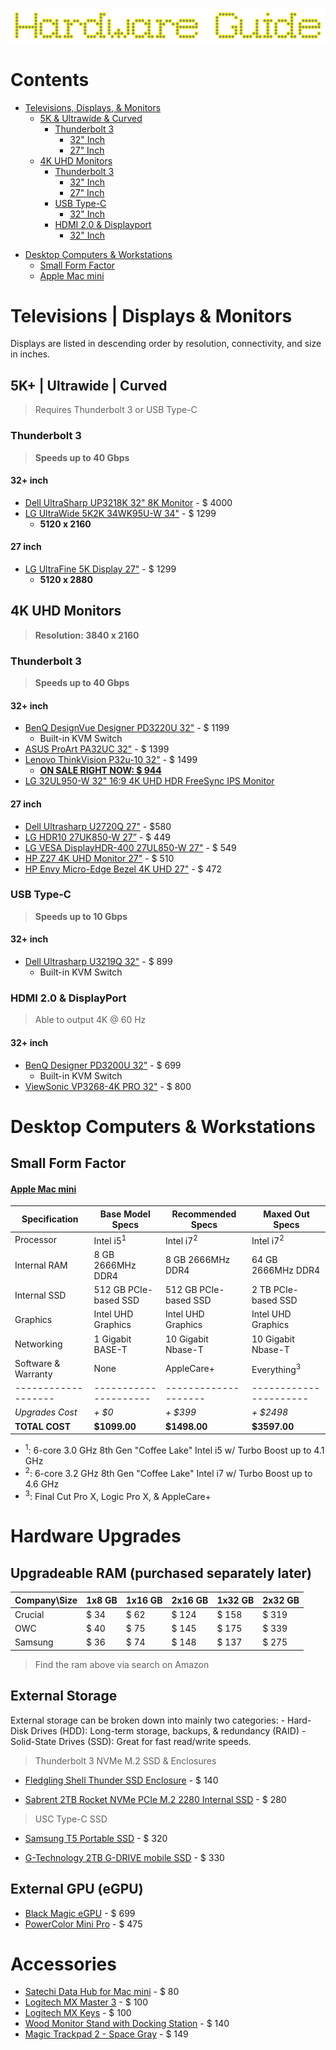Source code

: ![Hardware Logo](./hardware_guide.png)

# Contents

- [Televisions, Displays, & Monitors](#televisions--displays--monitors)
	- [5K & Ultrawide & Curved](#5k--ultrawide--curved)
		- [Thunderbolt 3](#thunderbolt-3)
			- [32" Inch](#32-inch)
			- [27" Inch](#27-inch)
        <!--
		- [USB Type-C](#usb-type-c)
			- [32" Inch](#32-inch-1)
			- [27" Inch](#27-inch-1)
		- [HDMI 2.0 & Displayport](#hdmi-20--displayport)
			- [32" Inch](#32-inch-2)
			- [27" Inch](#27-inch-2)
         -->
	- [4K UHD Monitors](#4k-uhd-monitors)
		- [Thunderbolt 3](#thunderbolt-3-1)
			- [32" Inch](#32-inch-3)
			- [27" Inch](#27-inch-3)
		- [USB Type-C](#usb-type-c-1)
			- [32" Inch](#32-inch-4)
        	<!-- - [27" Inch](#27-inch-4) -->
		- [HDMI 2.0 & Displayport](#hdmi-20--displayport-1)
			- [32" Inch](#32-inch-5)
			<!-- - [27" Inch](#27-inch-5) -->
<!--
	- [2K QHD Monitors](#2k-qhd-monitors)
		 - [Thunderbolt 3](#thunderbolt-3-2)
			- [32" Inch](#32-inch-6)
			- [27" Inch](#27-inch-6)
		- [USB Type-C](#usb-type-c-2)
			- [32" Inch](#32-inch-7)
			- [27" Inch](#27-inch-7)
		- [HDMI 2.0 & Displayport](#hdmi-20--displayport-2)
			- [32" Inch](#32-inch-8)
			- [27" Inch](#27-inch-8)
 -->

- [Desktop Computers & Workstations](#desktop-computers--workstations)
    - [Small Form Factor](#small-form-factor)
	- [Apple Mac mini](#)

# Televisions | Displays & Monitors

Displays are listed in descending order by resolution, connectivity, and size in inches.

## 5K+ | Ultrawide | Curved
> Requires Thunderbolt 3 or USB Type-C
### Thunderbolt 3
> **Speeds up to 40 Gbps**

#### 32+ inch
- [Dell UltraSharp UP3218K 32" 8K Monitor](https://tinyurl.com/yc7azl9j) - $ 4000
- [LG UltraWide 5K2K 34WK95U-W 34"](https://tinyurl.com/ycfqfcwn) - $ 1299
	- **5120 x 2160**

#### 27 inch
- [LG UltraFine 5K Display 27"](https://tinyurl.com/yabqms6p) - $ 1299
	- **5120 x 2880**

## 4K UHD Monitors
> **Resolution: 3840 x 2160**
### Thunderbolt 3
> **Speeds up to 40 Gbps**

#### 32+ inch
- [BenQ DesignVue Designer PD3220U 32"](https://tinyurl.com/yadnu33e) - $ 1199
	- Built-in KVM Switch
- [ASUS ProArt PA32UC 32"](https://tinyurl.com/ybdzuhkj) - $ 1399
- [Lenovo ThinkVision P32u-10 32"](https://tinyurl.com/ycv4cokp) - $ 1499
	- [**ON SALE RIGHT NOW: $ 944**](https://www.lenovo.com/us/en/accessories-and-monitors/P32u)
- [LG 32UL950-W 32" 16:9 4K UHD HDR FreeSync IPS Monitor](https://tinyurl.com/y9q8dyrc)

#### 27 inch
- [Dell Ultrasharp U2720Q 27"](https://tinyurl.com/yc3tre47) - $580
- [LG HDR10 27UK850-W 27”]() - $ 449
- [LG VESA DisplayHDR-400 27UL850-W 27"]() - $ 549
- [HP Z27 4K UHD Monitor 27"]() - $ 510
- [HP Envy Micro-Edge Bezel 4K UHD 27"]() - $ 472

### USB Type-C
> **Speeds up to 10 Gbps**

#### 32+ inch
- [Dell Ultrasharp U3219Q 32"](https://tinyurl.com/ybf33dyz) - $ 899
	- Built-in KVM Switch

### HDMI 2.0 & DisplayPort
> Able to output 4K @ 60 Hz

#### 32+ inch
- [BenQ Designer PD3200U 32"]() - $ 699
	- Built-in KVM Switch
- [ViewSonic VP3268-4K PRO 32"](https://tinyurl.com/y7o6b3rz) - $ 800
<!--
## 2K QHD Monitors
**Resolution: 2560 x 1440**
 -->

# Desktop Computers & Workstations

## Small Form Factor

#### [Apple Mac mini](https://www.apple.com/mac-mini/specs/)
Specification       | Base Model Specs      | Recommended Specs    | Maxed Out Specs
------------------- | --------------------- | -------------------- | ----------------------
Processor           | Intel i5<sup>1</sup>  | Intel i7<sup>2</sup> | Intel i7<sup>2</sup>
Internal RAM        | 8 GB 2666MHz DDR4     | 8 GB 2666MHz DDR4    | 64 GB 2666MHz DDR4
Internal SSD        | 512 GB PCIe-based SSD | 512 GB PCIe-based SSD| 2 TB PCIe-based SSD
Graphics            | Intel UHD Graphics    | Intel UHD Graphics   | Intel UHD Graphics
Networking          | 1 Gigabit BASE-T      | 10 Gigabit Nbase-T   | 10 Gigabit Nbase-T
Software & Warranty | None                  | AppleCare+           | Everything<sup>3</sup>
------------------- | --------------------- | -------------------- | ----------------------
*Upgrades Cost* | *+ $0* | *+ $399* | *+ $2498*
**TOTAL COST** | **$1099.00** | **$1498.00** | **$3597.00**

* <sup>1</sup>: 6-core 3.0 GHz 8th Gen "Coffee Lake" Intel i5 w/ Turbo Boost up to 4.1 GHz
* <sup>2</sup>: 6-core 3.2 GHz 8th Gen "Coffee Lake" Intel i7 w/ Turbo Boost up to 4.6 GHz
* <sup>3</sup>: Final Cut Pro X, Logic Pro X, & AppleCare+

# Hardware Upgrades

## Upgradeable RAM (purchased separately later)

Company\Size | 1x8 GB | 1x16 GB | 2x16 GB | 1x32 GB | 2x32 GB
------------ | ------ | ------  | ------- | ------- | -------
Crucial      | $ 34   | $ 62    | $ 124   | $ 158   | $ 319
OWC          | $ 40   | $ 75    | $ 145   | $ 175   | $ 339
Samsung      | $ 36   | $ 74    | $ 148   | $ 137   | $ 275

> Find the ram above via search on Amazon

## External Storage

External storage can be broken down into mainly two categories:
    - Hard-Disk Drives (HDD): Long-term storage, backups, & redundancy (RAID)
    - Solid-State Drives (SSD): Great for fast read/write speeds.

> Thunderbolt 3 NVMe M.2 SSD & Enclosures
- [Fledgling Shell Thunder SSD Enclosure]() - $ 140

- [Sabrent 2TB Rocket NVMe PCIe M.2 2280 Internal SSD]() - $ 280

> USC Type-C SSD
- [Samsung T5 Portable SSD]() - $ 320

- [G-Technology 2TB G-DRIVE mobile SSD]() - $ 330

## External GPU (eGPU)

- [Black Magic eGPU]() - $ 699
- [PowerColor Mini Pro]() - $ 475

# Accessories

- [Satechi Data Hub for Mac mini]() - $ 80
- [Logitech MX Master 3]() - $ 100
- [Logitech MX Keys]() - $ 100
- [Wood Monitor Stand with Docking Station]() - $ 140
- [Magic Trackpad 2 - Space Gray]() - $ 149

Problem statement:
The lines above that hold the word "eGPU" should be found and copied out.

Solution:
## External GPU (eGPU)
- [Black Magic eGPU]() - $ 699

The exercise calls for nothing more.